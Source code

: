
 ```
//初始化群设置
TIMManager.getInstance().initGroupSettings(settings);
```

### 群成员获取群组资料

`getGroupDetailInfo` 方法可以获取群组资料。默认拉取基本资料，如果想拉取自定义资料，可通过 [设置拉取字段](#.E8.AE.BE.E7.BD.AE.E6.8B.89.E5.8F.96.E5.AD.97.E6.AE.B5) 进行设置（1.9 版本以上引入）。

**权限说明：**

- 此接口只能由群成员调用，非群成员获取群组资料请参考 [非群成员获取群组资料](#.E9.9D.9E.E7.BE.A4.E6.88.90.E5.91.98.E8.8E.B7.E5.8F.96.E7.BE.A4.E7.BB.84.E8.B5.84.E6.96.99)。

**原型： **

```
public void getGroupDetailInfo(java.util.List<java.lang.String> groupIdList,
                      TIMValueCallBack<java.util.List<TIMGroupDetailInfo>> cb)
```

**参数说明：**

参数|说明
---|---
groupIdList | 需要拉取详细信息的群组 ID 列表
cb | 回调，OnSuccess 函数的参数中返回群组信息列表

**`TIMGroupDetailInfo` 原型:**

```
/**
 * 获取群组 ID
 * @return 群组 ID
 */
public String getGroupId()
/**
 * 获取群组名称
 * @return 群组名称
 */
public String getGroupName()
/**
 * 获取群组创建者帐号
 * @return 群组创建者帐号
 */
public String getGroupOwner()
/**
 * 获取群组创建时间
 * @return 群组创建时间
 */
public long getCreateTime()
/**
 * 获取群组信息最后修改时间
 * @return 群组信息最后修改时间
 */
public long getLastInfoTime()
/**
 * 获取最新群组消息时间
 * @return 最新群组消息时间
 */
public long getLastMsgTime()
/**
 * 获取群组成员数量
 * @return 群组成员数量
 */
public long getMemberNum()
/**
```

—————

Task goal: Your answer must be the full listing, copied exactly.

Response for this exercise:
Source code

:
 ```
//初始化群设置
TIMManager.getInstance().initGroupSettings(settings);
```

### 群成员获取群组资料

`getGroupDetailInfo` 方法可以获取群组资料。默认拉取基本资料，如果想拉取自定义资料，可通过 [设置拉取字段](#.E8.AE.BE.E7.BD.AE.E6.8B.89.E5.8F.96.E5.AD.97.E6.AE.B5) 进行设置（1.9 版本以上引入）。

**权限说明：**

- 此接口只能由群成员调用，非群成员获取群组资料请参考 [非群成员获取群组资料](#.E9.9D.9E.E7.BE.A4.E6.88.90.E5.91.98.E8.8E.B7.E5.8F.96.E7.BE.A4.E7.BB.84.E8.B5.84.E6.96.99)。

**原型： **

```
public void getGroupDetailInfo(java.util.List<java.lang.String> groupIdList,
                      TIMValueCallBack<java.util.List<TIMGroupDetailInfo>> cb)
```

**参数说明：**

参数|说明
---|---
groupIdList | 需要拉取详细信息的群组 ID 列表
cb | 回调，OnSuccess 函数的参数中返回群组信息列表

**`TIMGroupDetailInfo` 原型:**

```
/**
 * 获取群组 ID
 * @return 群组 ID
 */
public String getGroupId()
/**
 * 获取群组名称
 * @return 群组名称
 */
public String getGroupName()
/**
 * 获取群组创建者帐号
 * @return 群组创建者帐号
 */
public String getGroupOwner()
/**
 * 获取群组创建时间
 * @return 群组创建时间
 */
public long getCreateTime()
/**
 * 获取群组信息最后修改时间
 * @return 群组信息最后修改时间
 */
public long getLastInfoTime()
/**
 * 获取最新群组消息时间
 * @return 最新群组消息时间
 */
public long getLastMsgTime()
/**
 * 获取群组成员数量
 * @return 群组成员数量
 */
public long getMemberNum()
/**
```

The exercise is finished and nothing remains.